On the Axis of Evil, danger and opportunity are two sides of the same coin

■"Bush Says Iran Speeds Output of A-bomb Fuel, by David E. Sanger, New York Times, 21 November 2004, p. A1.
■"Mongolia Under Pressure to Serve as haven for Refugees, by James Brooke, New York Times, 21 November 2004, p. A13.
Bush in Asia sitting down with a host of New Core leaders: he talks some scary noise on both Iran and North Korea, right up to mimicking Reagan's call to Moscow to "tear down that wall" in his pointed remarks to Kim Jong Il ("Get rid of your nuclear weapons programs.").
But no matter how harsh the rhetoric, even some of Bush's senior people are beginning to see the writing on the wall:
But Mr. Bush's quickness to seize on the Iranian production of uranium hexafluoride was driven, administration officials said, by a sense among his national security aides that there is still time to stop ran from actually producing a weapon. "We're past that point with North Korea," one senior adviser said recently. "With the North, it's a question of unwinding what's already happened."

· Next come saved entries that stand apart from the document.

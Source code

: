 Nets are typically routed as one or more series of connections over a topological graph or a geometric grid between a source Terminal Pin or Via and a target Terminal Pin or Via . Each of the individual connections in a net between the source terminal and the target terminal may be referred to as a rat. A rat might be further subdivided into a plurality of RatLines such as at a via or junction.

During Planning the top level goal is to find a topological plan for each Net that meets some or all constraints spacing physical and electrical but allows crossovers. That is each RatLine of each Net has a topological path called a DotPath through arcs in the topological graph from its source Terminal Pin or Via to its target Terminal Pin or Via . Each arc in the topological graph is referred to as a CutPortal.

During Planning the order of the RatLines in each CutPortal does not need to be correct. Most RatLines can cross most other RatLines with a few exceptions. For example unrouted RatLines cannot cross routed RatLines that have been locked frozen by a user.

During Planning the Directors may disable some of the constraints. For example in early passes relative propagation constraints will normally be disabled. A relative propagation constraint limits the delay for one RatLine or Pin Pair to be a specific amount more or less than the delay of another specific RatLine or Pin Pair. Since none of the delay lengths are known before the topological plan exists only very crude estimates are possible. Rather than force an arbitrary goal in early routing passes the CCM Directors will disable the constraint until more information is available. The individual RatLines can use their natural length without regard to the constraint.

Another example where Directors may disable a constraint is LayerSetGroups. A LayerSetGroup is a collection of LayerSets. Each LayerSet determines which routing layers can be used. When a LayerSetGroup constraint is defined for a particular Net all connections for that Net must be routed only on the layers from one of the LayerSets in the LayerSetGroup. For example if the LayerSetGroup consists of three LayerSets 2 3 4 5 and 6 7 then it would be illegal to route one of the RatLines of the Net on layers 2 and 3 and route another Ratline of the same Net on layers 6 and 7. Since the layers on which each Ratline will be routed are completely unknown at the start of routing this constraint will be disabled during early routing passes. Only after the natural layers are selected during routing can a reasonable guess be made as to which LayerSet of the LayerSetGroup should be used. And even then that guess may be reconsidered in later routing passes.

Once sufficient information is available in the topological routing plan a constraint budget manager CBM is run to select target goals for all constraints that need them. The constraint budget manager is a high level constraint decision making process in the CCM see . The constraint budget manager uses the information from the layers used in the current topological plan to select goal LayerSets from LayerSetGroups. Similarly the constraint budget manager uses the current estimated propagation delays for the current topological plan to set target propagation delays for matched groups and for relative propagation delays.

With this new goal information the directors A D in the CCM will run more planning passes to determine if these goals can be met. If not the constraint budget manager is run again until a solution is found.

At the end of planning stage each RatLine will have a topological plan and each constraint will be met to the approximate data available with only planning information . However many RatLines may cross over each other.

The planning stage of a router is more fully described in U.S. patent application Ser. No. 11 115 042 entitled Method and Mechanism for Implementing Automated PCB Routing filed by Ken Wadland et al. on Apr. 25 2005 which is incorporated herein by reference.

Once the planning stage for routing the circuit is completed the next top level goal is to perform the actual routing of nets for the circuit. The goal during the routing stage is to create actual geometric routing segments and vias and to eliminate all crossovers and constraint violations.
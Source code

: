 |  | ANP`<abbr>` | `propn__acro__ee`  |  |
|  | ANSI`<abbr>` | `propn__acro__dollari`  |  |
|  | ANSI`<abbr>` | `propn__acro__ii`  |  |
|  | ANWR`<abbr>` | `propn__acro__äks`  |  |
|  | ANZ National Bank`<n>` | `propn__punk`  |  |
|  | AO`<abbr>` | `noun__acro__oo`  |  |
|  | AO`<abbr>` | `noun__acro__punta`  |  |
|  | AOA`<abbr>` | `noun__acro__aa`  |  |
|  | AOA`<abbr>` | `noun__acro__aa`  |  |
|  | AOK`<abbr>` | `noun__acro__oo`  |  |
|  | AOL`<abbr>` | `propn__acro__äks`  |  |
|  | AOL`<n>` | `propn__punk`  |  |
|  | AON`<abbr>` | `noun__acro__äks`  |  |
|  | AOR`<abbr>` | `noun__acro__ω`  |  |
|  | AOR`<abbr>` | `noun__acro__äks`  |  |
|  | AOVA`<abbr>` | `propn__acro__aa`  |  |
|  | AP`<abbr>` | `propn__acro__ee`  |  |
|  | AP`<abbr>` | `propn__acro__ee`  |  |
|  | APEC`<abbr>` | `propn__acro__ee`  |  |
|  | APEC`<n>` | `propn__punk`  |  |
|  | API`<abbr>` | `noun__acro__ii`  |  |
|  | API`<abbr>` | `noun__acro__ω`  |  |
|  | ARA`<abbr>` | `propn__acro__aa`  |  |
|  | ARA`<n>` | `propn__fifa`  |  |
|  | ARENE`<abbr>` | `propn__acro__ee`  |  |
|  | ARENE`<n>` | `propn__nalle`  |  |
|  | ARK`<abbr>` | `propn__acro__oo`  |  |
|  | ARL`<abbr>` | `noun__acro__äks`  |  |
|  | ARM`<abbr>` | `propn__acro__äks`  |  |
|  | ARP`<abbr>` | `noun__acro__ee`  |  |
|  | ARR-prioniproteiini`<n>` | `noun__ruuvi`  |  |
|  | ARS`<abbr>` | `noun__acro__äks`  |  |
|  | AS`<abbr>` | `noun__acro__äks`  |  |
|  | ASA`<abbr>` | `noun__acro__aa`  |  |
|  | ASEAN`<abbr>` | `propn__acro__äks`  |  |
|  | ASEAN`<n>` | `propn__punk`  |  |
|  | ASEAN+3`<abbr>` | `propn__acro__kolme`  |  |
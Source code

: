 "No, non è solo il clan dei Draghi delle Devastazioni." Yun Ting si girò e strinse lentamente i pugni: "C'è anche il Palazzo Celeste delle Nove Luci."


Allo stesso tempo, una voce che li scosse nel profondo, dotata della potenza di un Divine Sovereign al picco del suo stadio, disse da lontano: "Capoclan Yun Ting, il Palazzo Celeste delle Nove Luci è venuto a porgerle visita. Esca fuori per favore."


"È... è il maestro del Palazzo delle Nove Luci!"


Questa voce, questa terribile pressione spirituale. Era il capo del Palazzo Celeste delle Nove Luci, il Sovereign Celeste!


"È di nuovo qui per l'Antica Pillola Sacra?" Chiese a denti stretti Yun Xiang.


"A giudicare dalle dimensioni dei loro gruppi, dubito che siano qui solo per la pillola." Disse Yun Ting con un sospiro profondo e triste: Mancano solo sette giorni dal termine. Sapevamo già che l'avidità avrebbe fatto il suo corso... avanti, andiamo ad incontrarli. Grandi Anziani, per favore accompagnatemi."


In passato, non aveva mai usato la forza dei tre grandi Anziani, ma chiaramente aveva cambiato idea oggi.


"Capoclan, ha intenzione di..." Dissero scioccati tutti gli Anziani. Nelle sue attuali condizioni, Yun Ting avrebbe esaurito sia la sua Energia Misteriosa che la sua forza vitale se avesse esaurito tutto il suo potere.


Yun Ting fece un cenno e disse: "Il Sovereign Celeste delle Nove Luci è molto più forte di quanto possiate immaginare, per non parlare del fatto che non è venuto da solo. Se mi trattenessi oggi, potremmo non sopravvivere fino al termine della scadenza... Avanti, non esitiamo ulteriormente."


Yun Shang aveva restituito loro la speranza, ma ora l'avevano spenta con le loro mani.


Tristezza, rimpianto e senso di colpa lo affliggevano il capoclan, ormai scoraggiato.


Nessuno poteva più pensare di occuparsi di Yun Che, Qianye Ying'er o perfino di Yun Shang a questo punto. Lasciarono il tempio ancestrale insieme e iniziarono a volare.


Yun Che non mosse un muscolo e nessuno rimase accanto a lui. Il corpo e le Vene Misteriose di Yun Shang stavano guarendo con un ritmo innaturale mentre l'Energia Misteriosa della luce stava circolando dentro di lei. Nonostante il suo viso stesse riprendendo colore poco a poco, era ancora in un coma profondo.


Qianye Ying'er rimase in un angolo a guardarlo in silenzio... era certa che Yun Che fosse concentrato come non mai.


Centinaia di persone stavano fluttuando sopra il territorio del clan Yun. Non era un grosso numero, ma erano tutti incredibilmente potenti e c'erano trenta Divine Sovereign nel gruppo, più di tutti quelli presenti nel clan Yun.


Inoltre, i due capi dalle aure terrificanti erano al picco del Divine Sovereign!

Instead of asking which one is easier to stop, shouldn't we simple deal with the situation that's far worse? There is no deal to be made with North Korea, because that regime has nothing to offer. With Iran, there are clear things that country could offer in terms of better regional behavior that would be worth a lot to us right now, trapped as we are in Iraq. With Kim, it's just a nutcase with nukes, so disconnected from the global economy that the only way he makes money to prop up his regime is through criminal activity.
To me, the sequence of future events seems clear. If you believe China is the rising threat to peace, don't you focus on things that could bring war between you too first, while understanding that China is going to be making energy deals the world over to accommodate its massive development trajectoryólike with Iran?